- **What is being asked**: Write only the number of lines in the entries that hold the string "label".

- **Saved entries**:
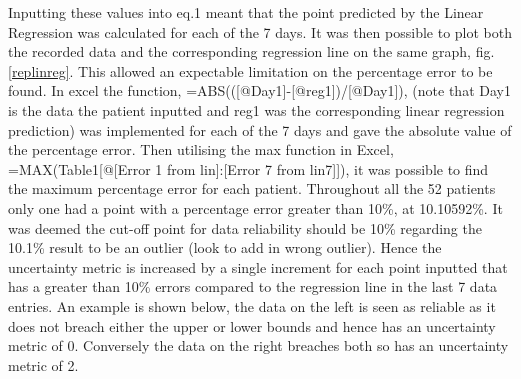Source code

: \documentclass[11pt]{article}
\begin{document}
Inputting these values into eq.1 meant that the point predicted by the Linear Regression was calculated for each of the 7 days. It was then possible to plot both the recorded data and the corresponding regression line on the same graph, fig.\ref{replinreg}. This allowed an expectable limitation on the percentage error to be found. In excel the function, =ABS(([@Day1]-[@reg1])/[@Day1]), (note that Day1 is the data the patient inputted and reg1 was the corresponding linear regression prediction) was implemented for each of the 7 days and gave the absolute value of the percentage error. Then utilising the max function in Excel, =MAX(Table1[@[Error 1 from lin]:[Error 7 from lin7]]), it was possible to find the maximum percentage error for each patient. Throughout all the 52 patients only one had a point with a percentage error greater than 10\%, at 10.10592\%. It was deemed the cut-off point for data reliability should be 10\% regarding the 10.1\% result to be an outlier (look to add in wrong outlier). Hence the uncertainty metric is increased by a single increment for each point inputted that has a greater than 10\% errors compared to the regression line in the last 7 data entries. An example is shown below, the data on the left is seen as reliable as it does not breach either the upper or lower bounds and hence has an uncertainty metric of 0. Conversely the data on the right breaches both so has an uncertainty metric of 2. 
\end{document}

* * *

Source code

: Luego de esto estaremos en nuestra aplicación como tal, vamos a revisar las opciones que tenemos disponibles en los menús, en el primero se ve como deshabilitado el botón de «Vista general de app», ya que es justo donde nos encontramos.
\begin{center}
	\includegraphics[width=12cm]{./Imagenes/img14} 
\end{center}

---

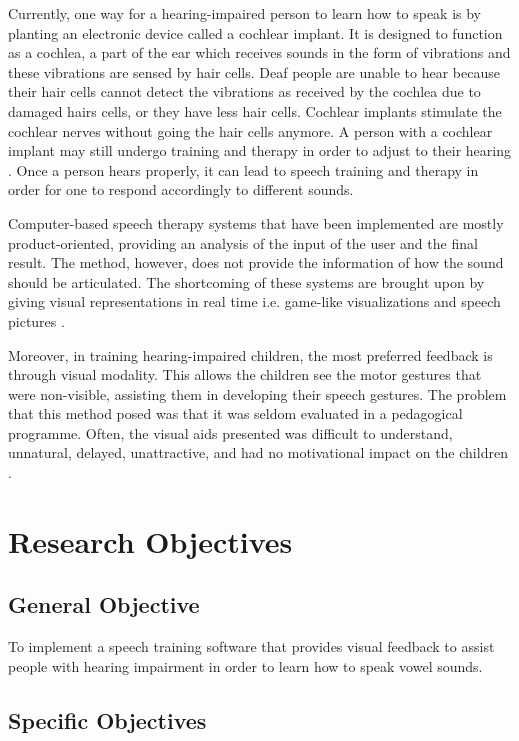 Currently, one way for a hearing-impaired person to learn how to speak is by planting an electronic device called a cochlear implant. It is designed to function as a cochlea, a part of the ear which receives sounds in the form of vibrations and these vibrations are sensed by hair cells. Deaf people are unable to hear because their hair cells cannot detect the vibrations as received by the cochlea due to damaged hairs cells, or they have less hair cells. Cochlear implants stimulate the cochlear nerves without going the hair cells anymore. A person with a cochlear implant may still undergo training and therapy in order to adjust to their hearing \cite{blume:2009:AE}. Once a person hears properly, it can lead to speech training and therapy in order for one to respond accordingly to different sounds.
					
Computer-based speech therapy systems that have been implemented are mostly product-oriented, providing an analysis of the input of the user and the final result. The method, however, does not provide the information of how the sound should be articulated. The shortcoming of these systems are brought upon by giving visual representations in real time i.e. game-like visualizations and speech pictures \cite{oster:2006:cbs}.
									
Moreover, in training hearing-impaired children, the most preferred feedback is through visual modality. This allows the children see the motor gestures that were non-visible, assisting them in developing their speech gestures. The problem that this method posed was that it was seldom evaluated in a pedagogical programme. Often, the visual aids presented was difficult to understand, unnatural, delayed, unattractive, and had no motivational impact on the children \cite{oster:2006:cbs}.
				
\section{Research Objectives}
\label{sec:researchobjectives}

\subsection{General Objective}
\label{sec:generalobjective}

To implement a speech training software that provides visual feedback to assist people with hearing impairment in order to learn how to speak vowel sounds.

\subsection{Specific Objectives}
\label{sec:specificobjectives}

- **Exercise output**: 3